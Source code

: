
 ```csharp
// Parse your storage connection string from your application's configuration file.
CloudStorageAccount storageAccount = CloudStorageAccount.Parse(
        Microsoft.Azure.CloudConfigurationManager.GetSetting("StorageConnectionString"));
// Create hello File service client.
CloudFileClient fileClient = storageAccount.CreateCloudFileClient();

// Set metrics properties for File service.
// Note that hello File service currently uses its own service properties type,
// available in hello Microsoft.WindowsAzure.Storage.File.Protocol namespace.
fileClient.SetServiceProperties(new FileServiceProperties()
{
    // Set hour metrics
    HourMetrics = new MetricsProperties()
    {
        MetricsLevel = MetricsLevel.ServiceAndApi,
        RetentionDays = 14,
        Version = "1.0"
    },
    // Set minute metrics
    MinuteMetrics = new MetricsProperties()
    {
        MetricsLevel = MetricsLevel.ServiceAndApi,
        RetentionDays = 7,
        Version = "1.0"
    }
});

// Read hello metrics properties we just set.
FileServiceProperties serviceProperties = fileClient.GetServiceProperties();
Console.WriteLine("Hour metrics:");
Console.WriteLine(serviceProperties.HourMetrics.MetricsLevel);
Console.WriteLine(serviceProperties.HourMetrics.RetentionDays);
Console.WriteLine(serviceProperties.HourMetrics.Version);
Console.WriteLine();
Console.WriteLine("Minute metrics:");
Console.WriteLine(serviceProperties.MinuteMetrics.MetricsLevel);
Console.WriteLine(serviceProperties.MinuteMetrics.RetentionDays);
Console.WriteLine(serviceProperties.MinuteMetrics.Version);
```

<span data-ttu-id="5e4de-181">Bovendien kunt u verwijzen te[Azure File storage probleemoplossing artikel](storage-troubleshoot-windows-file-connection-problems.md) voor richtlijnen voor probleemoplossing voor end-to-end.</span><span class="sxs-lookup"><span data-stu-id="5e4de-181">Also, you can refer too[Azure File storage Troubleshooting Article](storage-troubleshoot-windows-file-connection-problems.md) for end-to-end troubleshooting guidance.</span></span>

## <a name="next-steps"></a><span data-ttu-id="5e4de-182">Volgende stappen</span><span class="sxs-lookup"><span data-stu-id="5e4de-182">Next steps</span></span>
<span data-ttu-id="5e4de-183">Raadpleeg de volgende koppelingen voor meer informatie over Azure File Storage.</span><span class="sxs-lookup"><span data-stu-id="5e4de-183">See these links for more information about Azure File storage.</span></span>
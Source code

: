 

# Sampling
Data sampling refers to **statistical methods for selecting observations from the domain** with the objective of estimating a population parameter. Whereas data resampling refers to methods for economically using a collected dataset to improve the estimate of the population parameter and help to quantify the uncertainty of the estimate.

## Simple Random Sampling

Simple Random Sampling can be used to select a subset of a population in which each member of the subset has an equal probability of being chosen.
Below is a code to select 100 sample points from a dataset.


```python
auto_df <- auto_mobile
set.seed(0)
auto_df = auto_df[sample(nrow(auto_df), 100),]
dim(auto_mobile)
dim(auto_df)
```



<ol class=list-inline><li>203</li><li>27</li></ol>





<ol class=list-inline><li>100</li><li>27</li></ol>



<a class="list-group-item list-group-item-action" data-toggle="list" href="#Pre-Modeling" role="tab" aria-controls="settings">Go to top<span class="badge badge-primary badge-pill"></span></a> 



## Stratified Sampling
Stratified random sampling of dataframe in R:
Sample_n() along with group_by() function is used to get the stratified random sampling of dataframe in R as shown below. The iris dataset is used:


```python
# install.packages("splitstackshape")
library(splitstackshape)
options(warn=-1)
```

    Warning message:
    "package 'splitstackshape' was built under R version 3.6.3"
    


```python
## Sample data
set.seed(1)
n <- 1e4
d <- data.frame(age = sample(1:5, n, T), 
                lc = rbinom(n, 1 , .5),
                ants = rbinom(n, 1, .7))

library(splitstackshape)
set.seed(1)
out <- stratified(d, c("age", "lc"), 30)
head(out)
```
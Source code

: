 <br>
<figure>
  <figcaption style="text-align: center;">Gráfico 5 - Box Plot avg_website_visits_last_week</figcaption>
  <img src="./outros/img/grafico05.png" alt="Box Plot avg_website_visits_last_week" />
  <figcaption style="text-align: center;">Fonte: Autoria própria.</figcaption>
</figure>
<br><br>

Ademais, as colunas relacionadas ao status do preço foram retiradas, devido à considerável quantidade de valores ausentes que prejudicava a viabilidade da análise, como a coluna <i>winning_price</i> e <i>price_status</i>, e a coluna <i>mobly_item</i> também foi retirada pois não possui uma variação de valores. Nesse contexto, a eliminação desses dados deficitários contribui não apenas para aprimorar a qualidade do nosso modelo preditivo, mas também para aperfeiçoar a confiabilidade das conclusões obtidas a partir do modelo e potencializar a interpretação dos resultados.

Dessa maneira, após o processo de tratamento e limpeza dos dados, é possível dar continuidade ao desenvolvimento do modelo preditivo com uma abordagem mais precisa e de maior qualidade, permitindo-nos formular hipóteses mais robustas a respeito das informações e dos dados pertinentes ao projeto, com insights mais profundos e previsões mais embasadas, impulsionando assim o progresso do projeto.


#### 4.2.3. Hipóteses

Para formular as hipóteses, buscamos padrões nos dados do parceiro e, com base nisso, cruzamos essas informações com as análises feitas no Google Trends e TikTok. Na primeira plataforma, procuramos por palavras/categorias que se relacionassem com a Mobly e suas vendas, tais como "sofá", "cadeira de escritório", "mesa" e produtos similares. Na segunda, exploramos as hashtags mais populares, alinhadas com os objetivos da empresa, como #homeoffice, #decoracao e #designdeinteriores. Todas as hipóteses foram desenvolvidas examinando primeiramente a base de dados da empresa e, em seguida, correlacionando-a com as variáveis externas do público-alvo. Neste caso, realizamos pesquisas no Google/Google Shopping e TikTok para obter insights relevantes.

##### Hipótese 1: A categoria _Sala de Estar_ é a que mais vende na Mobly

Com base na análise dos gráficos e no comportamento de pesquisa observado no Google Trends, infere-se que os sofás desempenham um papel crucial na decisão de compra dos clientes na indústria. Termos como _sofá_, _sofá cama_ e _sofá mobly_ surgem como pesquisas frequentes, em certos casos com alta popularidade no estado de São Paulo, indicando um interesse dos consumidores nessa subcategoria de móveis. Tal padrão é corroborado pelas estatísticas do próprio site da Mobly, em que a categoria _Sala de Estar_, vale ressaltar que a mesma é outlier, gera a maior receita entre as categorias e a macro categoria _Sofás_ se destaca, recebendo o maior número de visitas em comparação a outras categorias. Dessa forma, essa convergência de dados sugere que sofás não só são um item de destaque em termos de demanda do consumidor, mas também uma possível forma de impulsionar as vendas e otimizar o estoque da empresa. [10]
+ + +
**What is expected**
Line by line, output the listing above without alteration.

**Written answer**
Source code

:
 ```csharp
// Parse your storage connection string from your application's configuration file.
CloudStorageAccount storageAccount = CloudStorageAccount.Parse(
        Microsoft.Azure.CloudConfigurationManager.GetSetting("StorageConnectionString"));
// Create hello File service client.
CloudFileClient fileClient = storageAccount.CreateCloudFileClient();

// Set metrics properties for File service.
// Note that hello File service currently uses its own service properties type,
// available in hello Microsoft.WindowsAzure.Storage.File.Protocol namespace.
fileClient.SetServiceProperties(new FileServiceProperties()
{
    // Set hour metrics
    HourMetrics = new MetricsProperties()
    {
        MetricsLevel = MetricsLevel.ServiceAndApi,
        RetentionDays = 14,
        Version = "1.0"
    },
    // Set minute metrics
    MinuteMetrics = new MetricsProperties()
    {
        MetricsLevel = MetricsLevel.ServiceAndApi,
        RetentionDays = 7,
        Version = "1.0"
    }
});

// Read hello metrics properties we just set.
FileServiceProperties serviceProperties = fileClient.GetServiceProperties();
Console.WriteLine("Hour metrics:");
Console.WriteLine(serviceProperties.HourMetrics.MetricsLevel);
Console.WriteLine(serviceProperties.HourMetrics.RetentionDays);
Console.WriteLine(serviceProperties.HourMetrics.Version);
Console.WriteLine();
Console.WriteLine("Minute metrics:");
Console.WriteLine(serviceProperties.MinuteMetrics.MetricsLevel);
Console.WriteLine(serviceProperties.MinuteMetrics.RetentionDays);
Console.WriteLine(serviceProperties.MinuteMetrics.Version);
```

<span data-ttu-id="5e4de-181">Bovendien kunt u verwijzen te[Azure File storage probleemoplossing artikel](storage-troubleshoot-windows-file-connection-problems.md) voor richtlijnen voor probleemoplossing voor end-to-end.</span><span class="sxs-lookup"><span data-stu-id="5e4de-181">Also, you can refer too[Azure File storage Troubleshooting Article](storage-troubleshoot-windows-file-connection-problems.md) for end-to-end troubleshooting guidance.</span></span>

## <a name="next-steps"></a><span data-ttu-id="5e4de-182">Volgende stappen</span><span class="sxs-lookup"><span data-stu-id="5e4de-182">Next steps</span></span>
<span data-ttu-id="5e4de-183">Raadpleeg de volgende koppelingen voor meer informatie over Azure File Storage.</span><span class="sxs-lookup"><span data-stu-id="5e4de-183">See these links for more information about Azure File storage.</span></span>
Source code

: 

# Sampling
Data sampling refers to **statistical methods for selecting observations from the domain** with the objective of estimating a population parameter. Whereas data resampling refers to methods for economically using a collected dataset to improve the estimate of the population parameter and help to quantify the uncertainty of the estimate.

## Simple Random Sampling

Simple Random Sampling can be used to select a subset of a population in which each member of the subset has an equal probability of being chosen.
Below is a code to select 100 sample points from a dataset.


```python
auto_df <- auto_mobile
set.seed(0)
auto_df = auto_df[sample(nrow(auto_df), 100),]
dim(auto_mobile)
dim(auto_df)
```



<ol class=list-inline><li>203</li><li>27</li></ol>





<ol class=list-inline><li>100</li><li>27</li></ol>



<a class="list-group-item list-group-item-action" data-toggle="list" href="#Pre-Modeling" role="tab" aria-controls="settings">Go to top<span class="badge badge-primary badge-pill"></span></a> 



## Stratified Sampling
Stratified random sampling of dataframe in R:
Sample_n() along with group_by() function is used to get the stratified random sampling of dataframe in R as shown below. The iris dataset is used:


```python
# install.packages("splitstackshape")
library(splitstackshape)
options(warn=-1)
```

    Warning message:
    "package 'splitstackshape' was built under R version 3.6.3"
    


```python
## Sample data
set.seed(1)
n <- 1e4
d <- data.frame(age = sample(1:5, n, T), 
                lc = rbinom(n, 1 , .5),
                ants = rbinom(n, 1, .7))

library(splitstackshape)
set.seed(1)
out <- stratified(d, c("age", "lc"), 30)
head(out)
```
Source code

: <br>
<figure>
  <figcaption style="text-align: center;">Gráfico 5 - Box Plot avg_website_visits_last_week</figcaption>
  <img src="./outros/img/grafico05.png" alt="Box Plot avg_website_visits_last_week" />
  <figcaption style="text-align: center;">Fonte: Autoria própria.</figcaption>
</figure>
<br><br>

Ademais, as colunas relacionadas ao status do preço foram retiradas, devido à considerável quantidade de valores ausentes que prejudicava a viabilidade da análise, como a coluna <i>winning_price</i> e <i>price_status</i>, e a coluna <i>mobly_item</i> também foi retirada pois não possui uma variação de valores. Nesse contexto, a eliminação desses dados deficitários contribui não apenas para aprimorar a qualidade do nosso modelo preditivo, mas também para aperfeiçoar a confiabilidade das conclusões obtidas a partir do modelo e potencializar a interpretação dos resultados.

Dessa maneira, após o processo de tratamento e limpeza dos dados, é possível dar continuidade ao desenvolvimento do modelo preditivo com uma abordagem mais precisa e de maior qualidade, permitindo-nos formular hipóteses mais robustas a respeito das informações e dos dados pertinentes ao projeto, com insights mais profundos e previsões mais embasadas, impulsionando assim o progresso do projeto.


#### 4.2.3. Hipóteses

Para formular as hipóteses, buscamos padrões nos dados do parceiro e, com base nisso, cruzamos essas informações com as análises feitas no Google Trends e TikTok. Na primeira plataforma, procuramos por palavras/categorias que se relacionassem com a Mobly e suas vendas, tais como "sofá", "cadeira de escritório", "mesa" e produtos similares. Na segunda, exploramos as hashtags mais populares, alinhadas com os objetivos da empresa, como #homeoffice, #decoracao e #designdeinteriores. Todas as hipóteses foram desenvolvidas examinando primeiramente a base de dados da empresa e, em seguida, correlacionando-a com as variáveis externas do público-alvo. Neste caso, realizamos pesquisas no Google/Google Shopping e TikTok para obter insights relevantes.

##### Hipótese 1: A categoria _Sala de Estar_ é a que mais vende na Mobly

Com base na análise dos gráficos e no comportamento de pesquisa observado no Google Trends, infere-se que os sofás desempenham um papel crucial na decisão de compra dos clientes na indústria. Termos como _sofá_, _sofá cama_ e _sofá mobly_ surgem como pesquisas frequentes, em certos casos com alta popularidade no estado de São Paulo, indicando um interesse dos consumidores nessa subcategoria de móveis. Tal padrão é corroborado pelas estatísticas do próprio site da Mobly, em que a categoria _Sala de Estar_, vale ressaltar que a mesma é outlier, gera a maior receita entre as categorias e a macro categoria _Sofás_ se destaca, recebendo o maior número de visitas em comparação a outras categorias. Dessa forma, essa convergência de dados sugere que sofás não só são um item de destaque em termos de demanda do consumidor, mas também uma possível forma de impulsionar as vendas e otimizar o estoque da empresa. [10]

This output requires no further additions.